GOLD BULLION prices for London delivery rose back to last week's closing level of $1395 per ounce Thursday morning, reversing an overnight drop of 1.0% as Asian stock markets rose but Europe stocks held flat.
The central banks of Japan, the UK and the Eurozone all kept their monetary policy unchanged at today's monthly meetings.
US Treasury bonds fell ahead of private US jobs data – expected to show a slight fall in new hiring, before Friday's official Non-Farms Payrolls release.
Silver prices meantime joined gold bullion in rising back to last week's finish, unwinding last night's 1.5% drop to trade back above $23.50 per ounce.
"China's seeing robust gold sales this year," said Duan Shihua at Shanghai Leading Investment Management, commenting today to Bloomberg after official data showed gold bullion imports to the world's second-largest economy rising again.
"The high prices in China's domestic market in July encouraged importers."
Gold bullion premiums in China, over and above the benchmark London settlement price, averaged some 2.1% in July, according to Bloomberg.
Gold that month began a 20% rise from 3-year lows, while net imports of gold bullion to mainland China through Hong Kong rising to 113.2 tonnes – the highest since March – from 101 in June.
Physical gold contracts on the Shanghai Gold Exchange ended today 0.8% above London spot. Premiums on gold bullion in India meantime – the world's No.1 consumer nation – today fell hard, Singapore's Business Times reports, as wholesalers reacted to Wednesday's relaxation of the summer import ban by the Reserve Bank.
Even though Indian gold bullion imports could be limited to just 300 tonnes over the next 12 months, according to the Gem & Jewellery Export Promotion Council's Pankaj Parekh, down from almost 900 tonnes in 2012, premiums in Mumbai today fell $5 per ounce.
Tight supplies and high gold bullion premiums also mean "Scrap [supply] is increasing every day," says Soni, because "people are reselling jewellery" as well as gold bars
"Investors are selling gold all across the country," agrees Prithviraj Kothari, director of the Bombay Bullion Association and managing director of leading dealer Riddhisiddhi Bullions Ltd
"There is a liquidity crisis and people are selling and putting the money in the bank.
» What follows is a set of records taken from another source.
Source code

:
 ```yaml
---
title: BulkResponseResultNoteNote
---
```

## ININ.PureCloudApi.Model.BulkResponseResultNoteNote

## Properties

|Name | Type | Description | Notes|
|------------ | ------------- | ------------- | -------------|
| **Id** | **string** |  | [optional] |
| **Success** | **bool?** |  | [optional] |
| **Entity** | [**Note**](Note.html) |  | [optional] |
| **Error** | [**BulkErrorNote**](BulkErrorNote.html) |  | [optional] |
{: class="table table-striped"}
There is a huge amount of scrap supply
coming into the market."
Indian gold bullion premiums fell Thursday to $25-30 per ounce, down from as high as $40 earlier this week.
Commenting on the US Federal Reserve's apparent plans to start tapering its $85 billion per month QE program in September, "The G20 Summit is an important forum to seek an international climate that is beneficial for all countries," said Indian prime minister Manmohan Singh ahead of joining the meeting of top 20 economy leaders in St.Petersburg today.
Faced with a current account crisis which has driven the Rupee to record lows on the currency markets, down 17% for 2013 to date, "India has emphasised [to the US] there has to be a predictability about the withdrawal," adds secretary for economic affairs Arvind Mayaram, "as it has a spill-over impact on the emerging markets."
The Mumbai stock market meantime jumped 2.1% on Thursday, led by the fastest surge in banking shares for more than two years, after new central bank governor Raghuram Rajan announced a "swap line" for foreign currencies worth some $10 billion, plus fresh deregulation of the sector.
"It's all about restoring confidence and that Rajan has definitely done," says Sunil Singhania at the $15bn Reliance Capital Asset Management Ltd.
Dominating the G20 summit, however, will likely be arguments between Russia and the US over Syria's apparent chemical weapons attack on unarmed civilians two weeks ago.
Backing the Kremlin's stance, "Military action would have a negative impact on the global economy
," said China's vice finance minister Zhu Guangyao at a press briefing today, "especially on the oil price – it will cause a hike."
Crude oil ticked half-a-per cent higher on Thursday morning, taking Brent back above $115 per barrel.
"The United States – the main currency issuing country – must consider the spill-over effect of its monetary policy," Zhu also said, "especially the opportunity and rhythm of its exit from the ultra-loose monetary policy."